Permanent historic occupation of the islands began in 1839, when the United States Army, led by General Zachary Taylor, established Fort No. 4, which served as a depot and included a hospital, on Depot Key (later known as Atsena Otie Key) during the Second Seminole War. This became the headquarters of the Army of the South. Cantonment Morgan was established on nearby Seahorse Key late in the war and used as a troop deployment station and as a holding station for Seminoles who had been captured or who had surrendered until they could be sent to the West. A hurricane with a twenty-seven foot storm surge struck the Cedar Keys on October 4, 1842, destroying Cantonment Morgan and causing much damage on Depot Key. Some Seminole leaders had been meeting with Army officers at Depot Key to negotiate their surrender or a retreat to a reservation in the Everglades. After the hurricane, the Seminoles refused to return to the area. Colonel William J. Worth had declared the war to be over in August 1842, and Depot Key was abandoned by the Army after the hurricane.

Pre-Civil War

In 1842 the United States Congress had enacted the Armed Occupation Act, a precursor of the Homestead Act, to increase white settlement in Florida as a way of forcing the Seminoles to leave the territory. With the abandonment of the Army base on depot key, the Cedar Keys became available for settlement under the act. Under the terms of the act, several people received permits for settlement on Depot Key, Way Key and Scale Key. Augustus Steele, USA Customs House Officer for Hillsborough County, Florida and postmaster for Tampa Bay, received the permit for Depot Key, which he then renamed Atsena Otie Key. In 1843 he bought the buildings on the island, and built some cottages for wealthy guests. In 1844 he became the Collector of Customs for the port of Cedar Key as well as for Tampa, Florida. A post office named Cedar Key was established on Atsena Otie Key in 1845. The Florida legislature chartered the City of Atseena Otie in 1859.

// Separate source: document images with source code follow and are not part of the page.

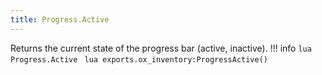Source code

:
 ```yaml
---
title: Progress.Active
---
```

Returns the current state of the progress bar (active, inactive).
!!! info
	```lua
	Progress.Active
	```
	```lua
    exports.ox_inventory:ProgressActive()
	```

Cedar Key quickly became an important port, shipping lumber and naval stores harvested on the mainland. By 1860 two mills on Atsena Otie Key were producing 'cedar' slats for shipment to northern pencil factories. As a result of the growth, the USA Congress appropriated money for a lighthouse on Seahorse Key in 1850. The Cedar Key Light was completed in 1854. The lighthouse lantern is 28 feet above the ground, but the lighthouse sits on a 47 foot high hill, putting the light 75 feet above sea level. The light was visible for 16 miles. Wood-frame residences were added to each side of the lighthouse several years later.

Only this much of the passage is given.